● **Required work**
The required output is the line containing "There are some" and every line after it, transcribed exactly through the end of the data below.

═══ Extracted material

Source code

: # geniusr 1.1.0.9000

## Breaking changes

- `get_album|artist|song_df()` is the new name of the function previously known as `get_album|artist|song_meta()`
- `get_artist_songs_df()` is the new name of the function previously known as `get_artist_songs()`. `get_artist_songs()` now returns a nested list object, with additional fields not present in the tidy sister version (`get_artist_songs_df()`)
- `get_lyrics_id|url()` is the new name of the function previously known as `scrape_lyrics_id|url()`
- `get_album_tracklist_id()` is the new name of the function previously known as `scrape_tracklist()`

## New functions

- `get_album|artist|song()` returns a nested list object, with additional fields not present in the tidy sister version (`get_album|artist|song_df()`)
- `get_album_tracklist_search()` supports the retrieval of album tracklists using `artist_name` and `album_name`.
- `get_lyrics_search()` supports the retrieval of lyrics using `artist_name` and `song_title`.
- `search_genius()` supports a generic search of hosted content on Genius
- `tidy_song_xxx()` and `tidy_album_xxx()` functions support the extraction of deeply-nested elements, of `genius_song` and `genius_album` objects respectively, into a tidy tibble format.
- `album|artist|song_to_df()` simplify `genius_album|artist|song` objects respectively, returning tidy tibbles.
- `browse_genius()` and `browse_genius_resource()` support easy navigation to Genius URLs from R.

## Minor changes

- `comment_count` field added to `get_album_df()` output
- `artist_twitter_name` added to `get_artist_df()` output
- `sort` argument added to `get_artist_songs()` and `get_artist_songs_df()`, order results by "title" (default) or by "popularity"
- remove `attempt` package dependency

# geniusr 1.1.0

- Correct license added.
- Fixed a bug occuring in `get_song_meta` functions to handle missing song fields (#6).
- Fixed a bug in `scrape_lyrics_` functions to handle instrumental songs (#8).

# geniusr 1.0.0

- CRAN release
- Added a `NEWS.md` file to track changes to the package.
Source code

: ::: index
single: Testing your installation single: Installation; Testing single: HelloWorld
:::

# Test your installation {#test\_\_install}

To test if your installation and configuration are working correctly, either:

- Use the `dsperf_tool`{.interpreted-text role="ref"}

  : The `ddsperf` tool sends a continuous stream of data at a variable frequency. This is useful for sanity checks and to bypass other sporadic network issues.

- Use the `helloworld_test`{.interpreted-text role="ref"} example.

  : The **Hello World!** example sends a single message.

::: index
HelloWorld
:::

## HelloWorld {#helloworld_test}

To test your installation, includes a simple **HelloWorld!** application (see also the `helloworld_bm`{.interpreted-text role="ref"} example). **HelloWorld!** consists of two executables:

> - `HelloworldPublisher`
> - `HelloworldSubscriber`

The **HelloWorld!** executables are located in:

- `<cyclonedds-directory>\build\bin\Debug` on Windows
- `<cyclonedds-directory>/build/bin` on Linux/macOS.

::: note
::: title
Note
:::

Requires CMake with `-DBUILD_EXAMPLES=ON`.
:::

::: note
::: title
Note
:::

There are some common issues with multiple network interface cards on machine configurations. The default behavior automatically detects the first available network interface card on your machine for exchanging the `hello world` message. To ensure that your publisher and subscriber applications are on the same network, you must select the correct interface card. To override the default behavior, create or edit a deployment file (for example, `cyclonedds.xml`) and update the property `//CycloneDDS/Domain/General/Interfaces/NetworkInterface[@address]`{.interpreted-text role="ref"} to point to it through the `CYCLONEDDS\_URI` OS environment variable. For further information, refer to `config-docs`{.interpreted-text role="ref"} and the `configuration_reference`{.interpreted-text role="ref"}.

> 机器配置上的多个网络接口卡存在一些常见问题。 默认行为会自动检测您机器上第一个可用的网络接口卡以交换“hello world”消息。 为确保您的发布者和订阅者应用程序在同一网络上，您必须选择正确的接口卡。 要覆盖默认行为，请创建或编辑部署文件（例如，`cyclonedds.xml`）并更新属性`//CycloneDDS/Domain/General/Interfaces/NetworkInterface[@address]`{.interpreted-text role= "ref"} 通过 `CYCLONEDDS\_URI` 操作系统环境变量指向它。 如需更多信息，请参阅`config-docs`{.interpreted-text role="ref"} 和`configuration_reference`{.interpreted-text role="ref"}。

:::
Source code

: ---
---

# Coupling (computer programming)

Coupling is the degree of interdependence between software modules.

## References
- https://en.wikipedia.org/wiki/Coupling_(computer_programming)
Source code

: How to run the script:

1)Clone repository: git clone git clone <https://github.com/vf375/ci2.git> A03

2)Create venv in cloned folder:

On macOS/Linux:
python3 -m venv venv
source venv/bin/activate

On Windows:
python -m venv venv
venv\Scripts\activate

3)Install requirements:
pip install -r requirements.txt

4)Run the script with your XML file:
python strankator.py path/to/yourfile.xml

══════

● **Result of the task**
There are some common issues with multiple network interface cards on machine configurations. The default behavior automatically detects the first available network interface card on your machine for exchanging the `hello world` message. To ensure that your publisher and subscriber applications are on the same network, you must select the correct interface card. To override the default behavior, create or edit a deployment file (for example, `cyclonedds.xml`) and update the property `//CycloneDDS/Domain/General/Interfaces/NetworkInterface[@address]`{.interpreted-text role="ref"} to point to it through the `CYCLONEDDS\_URI` OS environment variable. For further information, refer to `config-docs`{.interpreted-text role="ref"} and the `configuration_reference`{.interpreted-text role="ref"}.

> 机器配置上的多个网络接口卡存在一些常见问题。 默认行为会自动检测您机器上第一个可用的网络接口卡以交换“hello world”消息。 为确保您的发布者和订阅者应用程序在同一网络上，您必须选择正确的接口卡。 要覆盖默认行为，请创建或编辑部署文件（例如，`cyclonedds.xml`）并更新属性`//CycloneDDS/Domain/General/Interfaces/NetworkInterface[@address]`{.interpreted-text role= "ref"} 通过 `CYCLONEDDS\_URI` 操作系统环境变量指向它。 如需更多信息，请参阅`config-docs`{.interpreted-text role="ref"} 和`configuration_reference`{.interpreted-text role="ref"}。

:::
Source code

: ---
---

# Coupling (computer programming)

Coupling is the degree of interdependence between software modules.

## References
- https://en.wikipedia.org/wiki/Coupling_(computer_programming)
Source code

: How to run the script:

1)Clone repository: git clone git clone <https://github.com/vf375/ci2.git> A03

2)Create venv in cloned folder:

On macOS/Linux:
python3 -m venv venv
source venv/bin/activate

On Windows:
python -m venv venv
venv\Scripts\activate

3)Install requirements:
pip install -r requirements.txt

4)Run the script with your XML file:
python strankator.py path/to/yourfile.xml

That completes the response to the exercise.